Determine how many lines in the listing below include "Italic", and answer with only that number.

----------

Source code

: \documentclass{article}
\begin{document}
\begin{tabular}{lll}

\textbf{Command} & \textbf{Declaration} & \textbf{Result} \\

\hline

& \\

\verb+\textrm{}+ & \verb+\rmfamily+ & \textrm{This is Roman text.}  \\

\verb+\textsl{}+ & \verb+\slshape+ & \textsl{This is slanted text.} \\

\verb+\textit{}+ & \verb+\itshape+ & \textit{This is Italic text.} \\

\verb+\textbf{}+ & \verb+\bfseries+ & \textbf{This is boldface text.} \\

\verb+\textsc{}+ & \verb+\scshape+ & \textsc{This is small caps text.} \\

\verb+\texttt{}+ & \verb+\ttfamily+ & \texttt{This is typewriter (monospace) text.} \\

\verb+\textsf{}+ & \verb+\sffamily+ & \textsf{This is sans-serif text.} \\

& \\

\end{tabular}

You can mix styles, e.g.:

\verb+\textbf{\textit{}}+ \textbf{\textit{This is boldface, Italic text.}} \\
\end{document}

----------

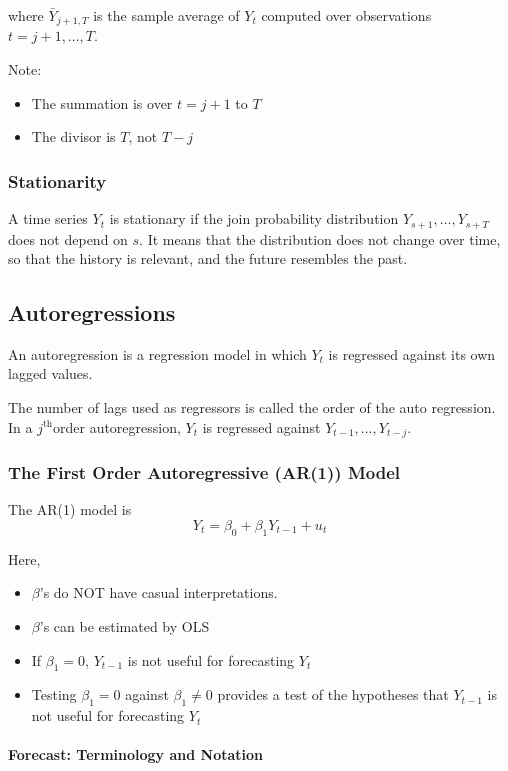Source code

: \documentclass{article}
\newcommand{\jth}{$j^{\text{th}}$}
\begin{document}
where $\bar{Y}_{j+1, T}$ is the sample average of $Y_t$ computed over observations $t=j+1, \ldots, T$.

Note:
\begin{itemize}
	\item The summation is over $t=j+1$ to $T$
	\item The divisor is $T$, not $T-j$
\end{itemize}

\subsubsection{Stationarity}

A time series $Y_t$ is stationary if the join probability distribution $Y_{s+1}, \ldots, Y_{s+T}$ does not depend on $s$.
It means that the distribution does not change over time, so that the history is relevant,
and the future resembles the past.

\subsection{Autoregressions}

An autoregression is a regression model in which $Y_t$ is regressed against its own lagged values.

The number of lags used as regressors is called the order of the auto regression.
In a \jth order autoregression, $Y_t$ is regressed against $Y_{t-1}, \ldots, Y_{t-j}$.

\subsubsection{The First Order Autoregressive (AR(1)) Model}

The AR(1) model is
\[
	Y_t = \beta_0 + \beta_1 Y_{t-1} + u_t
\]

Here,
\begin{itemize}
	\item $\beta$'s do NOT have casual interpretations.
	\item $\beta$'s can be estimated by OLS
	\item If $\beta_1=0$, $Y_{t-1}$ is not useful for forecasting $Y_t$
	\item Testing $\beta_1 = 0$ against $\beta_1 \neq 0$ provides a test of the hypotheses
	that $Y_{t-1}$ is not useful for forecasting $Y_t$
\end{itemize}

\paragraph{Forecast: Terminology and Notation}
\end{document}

----------

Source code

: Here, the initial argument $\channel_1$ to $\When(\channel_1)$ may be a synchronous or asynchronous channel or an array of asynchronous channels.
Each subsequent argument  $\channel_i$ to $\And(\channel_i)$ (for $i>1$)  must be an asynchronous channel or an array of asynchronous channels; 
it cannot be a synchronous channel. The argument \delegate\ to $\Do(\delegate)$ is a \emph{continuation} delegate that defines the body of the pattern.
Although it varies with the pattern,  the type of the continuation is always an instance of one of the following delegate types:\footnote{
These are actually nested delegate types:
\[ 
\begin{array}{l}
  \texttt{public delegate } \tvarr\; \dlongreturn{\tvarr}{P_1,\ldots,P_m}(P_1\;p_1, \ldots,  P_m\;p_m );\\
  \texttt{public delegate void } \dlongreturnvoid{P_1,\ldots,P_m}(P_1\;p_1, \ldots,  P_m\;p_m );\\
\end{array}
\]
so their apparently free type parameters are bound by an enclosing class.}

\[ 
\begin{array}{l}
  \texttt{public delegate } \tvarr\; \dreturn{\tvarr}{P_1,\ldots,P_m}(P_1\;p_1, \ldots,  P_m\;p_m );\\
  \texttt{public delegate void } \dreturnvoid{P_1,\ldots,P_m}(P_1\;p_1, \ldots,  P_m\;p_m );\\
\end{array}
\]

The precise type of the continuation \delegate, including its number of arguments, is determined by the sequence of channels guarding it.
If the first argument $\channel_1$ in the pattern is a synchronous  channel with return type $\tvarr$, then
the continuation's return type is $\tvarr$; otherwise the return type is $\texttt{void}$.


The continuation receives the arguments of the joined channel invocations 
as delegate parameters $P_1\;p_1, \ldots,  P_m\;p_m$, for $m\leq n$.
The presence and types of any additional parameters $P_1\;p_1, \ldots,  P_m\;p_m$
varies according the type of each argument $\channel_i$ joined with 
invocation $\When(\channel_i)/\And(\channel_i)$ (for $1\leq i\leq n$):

----------

**RESULT OF THE EXERCISE:** 2